Stored items from a collection:
'''

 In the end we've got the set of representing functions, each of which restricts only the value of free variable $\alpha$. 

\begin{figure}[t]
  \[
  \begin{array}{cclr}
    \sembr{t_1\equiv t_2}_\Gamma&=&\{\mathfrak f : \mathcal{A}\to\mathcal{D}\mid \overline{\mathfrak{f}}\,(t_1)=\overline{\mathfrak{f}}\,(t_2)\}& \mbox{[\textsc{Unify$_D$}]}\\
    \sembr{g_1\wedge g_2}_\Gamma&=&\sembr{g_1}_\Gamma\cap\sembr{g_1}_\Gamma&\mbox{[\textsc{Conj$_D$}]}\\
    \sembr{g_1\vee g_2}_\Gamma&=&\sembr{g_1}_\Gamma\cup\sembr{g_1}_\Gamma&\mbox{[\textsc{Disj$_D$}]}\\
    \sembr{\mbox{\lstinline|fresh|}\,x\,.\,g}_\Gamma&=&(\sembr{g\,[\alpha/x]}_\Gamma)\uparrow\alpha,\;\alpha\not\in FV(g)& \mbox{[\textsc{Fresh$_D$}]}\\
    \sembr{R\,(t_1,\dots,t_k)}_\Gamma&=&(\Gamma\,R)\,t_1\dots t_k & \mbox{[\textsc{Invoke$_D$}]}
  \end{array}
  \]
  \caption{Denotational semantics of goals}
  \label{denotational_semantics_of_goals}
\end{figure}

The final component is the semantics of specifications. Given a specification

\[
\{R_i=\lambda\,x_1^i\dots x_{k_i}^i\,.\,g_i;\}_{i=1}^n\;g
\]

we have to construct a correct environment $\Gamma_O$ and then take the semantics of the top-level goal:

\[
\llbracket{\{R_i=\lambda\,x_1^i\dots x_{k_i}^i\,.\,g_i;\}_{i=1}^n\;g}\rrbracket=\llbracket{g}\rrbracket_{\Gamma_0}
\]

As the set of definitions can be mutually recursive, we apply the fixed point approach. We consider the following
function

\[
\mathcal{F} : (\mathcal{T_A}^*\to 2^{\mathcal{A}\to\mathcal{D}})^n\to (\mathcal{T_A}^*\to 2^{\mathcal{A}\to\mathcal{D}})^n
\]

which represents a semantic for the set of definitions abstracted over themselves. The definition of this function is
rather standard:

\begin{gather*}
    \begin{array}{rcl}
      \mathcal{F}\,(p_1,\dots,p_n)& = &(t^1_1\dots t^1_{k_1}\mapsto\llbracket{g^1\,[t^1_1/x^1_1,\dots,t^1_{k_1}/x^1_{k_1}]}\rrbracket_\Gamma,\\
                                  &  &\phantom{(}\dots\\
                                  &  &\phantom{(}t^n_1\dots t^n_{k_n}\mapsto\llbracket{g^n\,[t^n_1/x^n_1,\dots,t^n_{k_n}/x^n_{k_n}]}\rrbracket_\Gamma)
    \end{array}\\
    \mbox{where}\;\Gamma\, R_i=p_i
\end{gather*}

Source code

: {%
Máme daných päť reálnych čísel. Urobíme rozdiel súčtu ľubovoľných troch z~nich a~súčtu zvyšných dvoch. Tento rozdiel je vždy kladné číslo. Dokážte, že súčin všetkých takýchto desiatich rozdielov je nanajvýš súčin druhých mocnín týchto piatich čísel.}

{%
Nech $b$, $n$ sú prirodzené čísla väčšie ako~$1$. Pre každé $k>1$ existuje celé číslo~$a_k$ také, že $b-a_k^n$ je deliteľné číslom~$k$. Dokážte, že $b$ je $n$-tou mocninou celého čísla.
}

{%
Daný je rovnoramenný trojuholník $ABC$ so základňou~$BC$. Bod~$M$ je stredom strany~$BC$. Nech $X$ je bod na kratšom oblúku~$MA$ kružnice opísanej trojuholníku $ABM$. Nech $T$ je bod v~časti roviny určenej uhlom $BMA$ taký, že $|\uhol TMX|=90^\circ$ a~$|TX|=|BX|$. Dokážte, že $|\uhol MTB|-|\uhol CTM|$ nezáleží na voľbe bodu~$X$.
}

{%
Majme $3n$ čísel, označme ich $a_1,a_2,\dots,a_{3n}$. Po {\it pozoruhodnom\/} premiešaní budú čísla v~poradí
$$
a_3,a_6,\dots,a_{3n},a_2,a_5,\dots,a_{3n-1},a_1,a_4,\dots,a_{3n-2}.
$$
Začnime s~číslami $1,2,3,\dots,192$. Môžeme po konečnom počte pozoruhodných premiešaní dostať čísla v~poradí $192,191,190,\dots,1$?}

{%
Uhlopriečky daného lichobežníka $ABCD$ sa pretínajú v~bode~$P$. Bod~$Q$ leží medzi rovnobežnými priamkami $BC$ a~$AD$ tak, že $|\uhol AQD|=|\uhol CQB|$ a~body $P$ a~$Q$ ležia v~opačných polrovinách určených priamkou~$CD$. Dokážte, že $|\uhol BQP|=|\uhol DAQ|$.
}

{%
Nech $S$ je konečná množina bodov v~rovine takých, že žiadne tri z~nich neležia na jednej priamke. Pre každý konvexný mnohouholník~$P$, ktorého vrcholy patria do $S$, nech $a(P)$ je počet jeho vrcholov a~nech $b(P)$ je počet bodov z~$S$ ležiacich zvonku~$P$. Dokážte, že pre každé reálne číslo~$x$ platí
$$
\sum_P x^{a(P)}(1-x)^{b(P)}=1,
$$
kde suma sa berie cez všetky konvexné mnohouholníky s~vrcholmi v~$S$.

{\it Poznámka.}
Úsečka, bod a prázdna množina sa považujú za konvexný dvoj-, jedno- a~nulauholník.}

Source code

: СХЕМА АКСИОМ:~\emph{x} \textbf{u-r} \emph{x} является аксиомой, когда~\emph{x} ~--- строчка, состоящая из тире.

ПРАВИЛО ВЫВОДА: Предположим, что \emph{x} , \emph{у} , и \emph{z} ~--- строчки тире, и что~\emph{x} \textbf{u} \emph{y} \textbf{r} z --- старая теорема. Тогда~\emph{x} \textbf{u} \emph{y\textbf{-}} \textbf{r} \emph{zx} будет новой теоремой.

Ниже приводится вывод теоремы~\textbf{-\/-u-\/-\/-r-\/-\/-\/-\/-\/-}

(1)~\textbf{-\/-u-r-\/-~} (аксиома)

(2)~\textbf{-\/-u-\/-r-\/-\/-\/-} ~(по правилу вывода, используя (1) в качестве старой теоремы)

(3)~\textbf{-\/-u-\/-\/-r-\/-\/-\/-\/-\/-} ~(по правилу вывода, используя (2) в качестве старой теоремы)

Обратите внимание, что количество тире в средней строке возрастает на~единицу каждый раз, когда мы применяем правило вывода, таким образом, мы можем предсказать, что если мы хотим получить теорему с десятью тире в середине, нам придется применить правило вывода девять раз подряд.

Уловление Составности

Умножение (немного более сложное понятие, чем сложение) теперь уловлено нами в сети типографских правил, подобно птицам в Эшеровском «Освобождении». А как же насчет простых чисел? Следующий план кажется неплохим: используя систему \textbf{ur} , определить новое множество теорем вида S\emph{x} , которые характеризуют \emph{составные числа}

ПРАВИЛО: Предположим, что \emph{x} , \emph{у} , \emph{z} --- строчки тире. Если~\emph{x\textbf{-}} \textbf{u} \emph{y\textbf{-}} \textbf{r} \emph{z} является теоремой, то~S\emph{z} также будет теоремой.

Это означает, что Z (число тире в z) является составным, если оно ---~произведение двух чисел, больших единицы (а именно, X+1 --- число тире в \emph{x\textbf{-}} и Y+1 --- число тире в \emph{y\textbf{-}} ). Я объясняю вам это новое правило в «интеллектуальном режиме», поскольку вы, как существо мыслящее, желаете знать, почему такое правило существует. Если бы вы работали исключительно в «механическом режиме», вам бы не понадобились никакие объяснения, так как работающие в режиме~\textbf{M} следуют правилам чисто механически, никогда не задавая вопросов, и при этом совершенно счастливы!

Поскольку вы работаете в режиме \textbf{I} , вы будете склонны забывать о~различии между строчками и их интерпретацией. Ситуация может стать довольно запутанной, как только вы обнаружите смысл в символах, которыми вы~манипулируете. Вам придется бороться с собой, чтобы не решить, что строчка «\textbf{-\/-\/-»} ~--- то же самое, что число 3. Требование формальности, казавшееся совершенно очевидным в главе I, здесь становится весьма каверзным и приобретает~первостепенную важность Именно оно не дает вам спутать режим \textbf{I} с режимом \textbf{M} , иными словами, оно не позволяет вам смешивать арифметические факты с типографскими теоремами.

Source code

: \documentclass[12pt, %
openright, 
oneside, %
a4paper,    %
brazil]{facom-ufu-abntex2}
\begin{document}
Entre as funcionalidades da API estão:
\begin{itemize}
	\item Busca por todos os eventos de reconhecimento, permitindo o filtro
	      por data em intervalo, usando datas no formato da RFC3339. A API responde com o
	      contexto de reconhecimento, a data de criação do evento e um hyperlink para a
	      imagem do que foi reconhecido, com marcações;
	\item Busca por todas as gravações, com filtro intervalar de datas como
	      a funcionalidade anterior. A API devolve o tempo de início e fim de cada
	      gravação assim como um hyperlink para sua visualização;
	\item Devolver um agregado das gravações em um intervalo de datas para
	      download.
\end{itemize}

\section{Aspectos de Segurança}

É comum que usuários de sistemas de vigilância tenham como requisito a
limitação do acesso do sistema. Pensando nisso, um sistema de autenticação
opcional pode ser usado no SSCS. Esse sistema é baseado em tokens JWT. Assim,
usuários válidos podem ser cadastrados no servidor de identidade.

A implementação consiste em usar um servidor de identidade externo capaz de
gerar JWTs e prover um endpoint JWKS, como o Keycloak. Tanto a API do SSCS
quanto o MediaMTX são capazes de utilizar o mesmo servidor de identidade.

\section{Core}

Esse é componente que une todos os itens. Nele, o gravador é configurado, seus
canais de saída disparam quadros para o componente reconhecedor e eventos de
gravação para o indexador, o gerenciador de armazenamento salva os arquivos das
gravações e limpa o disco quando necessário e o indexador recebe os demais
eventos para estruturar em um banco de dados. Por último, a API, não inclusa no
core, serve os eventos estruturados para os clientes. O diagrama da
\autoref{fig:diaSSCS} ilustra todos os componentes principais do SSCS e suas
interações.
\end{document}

'''

• [EXERCISE BRIEF]: This exercise calls for the lines from the one holding "gravação para o" through the end of the entries, transcribed exactly and with nothing more.

• [SOLUTION FOR THIS EXERCISE]:
gravação para o indexador, o gerenciador de armazenamento salva os arquivos das
gravações e limpa o disco quando necessário e o indexador recebe os demais
eventos para estruturar em um banco de dados. Por último, a API, não inclusa no
core, serve os eventos estruturados para os clientes. O diagrama da
\autoref{fig:diaSSCS} ilustra todos os componentes principais do SSCS e suas
interações.
\end{document}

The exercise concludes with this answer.